4. Effetti per i beni paesaggistici ed ambientali ricadenti nei “ territori
costruiti”
Ma quali gli effetti per i beni paesaggistici ed ambientali ricadenti nei
“territori costruiti”?
Il problema non è di poco conto perché nell’ambito del contenzioso sorto
dall’entrata in vigore del PUTT, si è dubitato -per quanto si è potuto appurare-
della necessità che gli interventi edilizi diretti a modificare lo stato fisico
o l’aspetto esteriore degli immobili siano asseverati da autorizzazione
paesaggistica e che questa possa essere annullata dalla locale Soprintendenza
per i beni architettonici e per il paesaggio, cui l’autorizzazione va trasmessa
qualora i lavori riguardino beni tutelati dal Titolo II del T.U. del 1999.
In realtà, le disposizioni del comma 5° dell’art. 1.03, che escludono i
“territori costruiti” dall’applicazione delle norme di tutela dettate per gli
Ambiti Territoriali Esterni (ATE) e gli Ambiti Territoriali Distinti (ATD),
devono essere lette in modo coordinato con le disposizioni contenute nel
successivo titolo V del PUTT, dedicato a “autorizzazioni, pareri e
adempimenti”, le quali predispongono una disciplina generale per le aree di
particolare valore, vincolate non soltanto dallo stesso PUTT ma anche da
provvedimenti statali. Infatti, mentre l’art. 5.01 delle NTA prevede, in
generale, l’obbligo di acquisire preventivamente l’autorizzazione per le opere
strutturali riguardanti gli immobili dichiarati di notevole interesse pubblico,
ovvero compresi tra quelli sottoposti a tutela del Piano, il successivo art.
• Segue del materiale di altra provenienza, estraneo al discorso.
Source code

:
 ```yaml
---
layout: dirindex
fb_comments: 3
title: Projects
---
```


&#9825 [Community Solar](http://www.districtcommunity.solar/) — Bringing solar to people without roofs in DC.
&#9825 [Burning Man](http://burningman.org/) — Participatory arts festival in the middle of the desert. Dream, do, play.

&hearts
5.02 esclude, in particolare, la necessità dell’autorizzazione ambientale per
beni paesaggistici ricadenti nei “territori costruiti”, salvo risultino “direttamente”
vincolati “con le procedure della legge n. 1497/1939”. In apparente
contraddizione con la disposizione contenuta nel 4° comma dell’art. 146 del T.U.
n. 490/1999, che, invece, impone l’autorizzazione paesaggistica per i beni
ricompresi negli elenchi provinciali di cui ai precedenti artt. 140 e 144.
Ebbene, poiché i meccanismi di protezione dei valori paesaggistici previsti
dalla normativa statale non possono -com’è noto- essere condizionati dalla
disciplina contenuta in uno strumento normativo di rango secondario nella
gerarchia delle fonti, qual’è appunto il PUTT, si è in Giurisprudenza affermato
che la disposizione in parola ha solo l’effetto di: a) escludere i “territori
costruiti” dall’applicazione delle norme di tutela predisposte per gli ambiti
protetti e, quindi, dalla necessità dell’autorizzazione paesaggistica; b) di
rendere comunque obbligatorio il nulla osta paesaggistico per l’esecuzione di
opere trasformative di beni od aree che, pur ricadendo nei “territori
costruiti”, ricevono tutela diretta dallo Stato. Ad onta di una non felice
riconduzione lessicale alle procedure della Legge Bottai, che ha la sola
funzione di richiamo alle forme di tutela statali.10
In altre parole, secondo tale (unanime) orientamento, l’art. 1.03 delle N.T.A.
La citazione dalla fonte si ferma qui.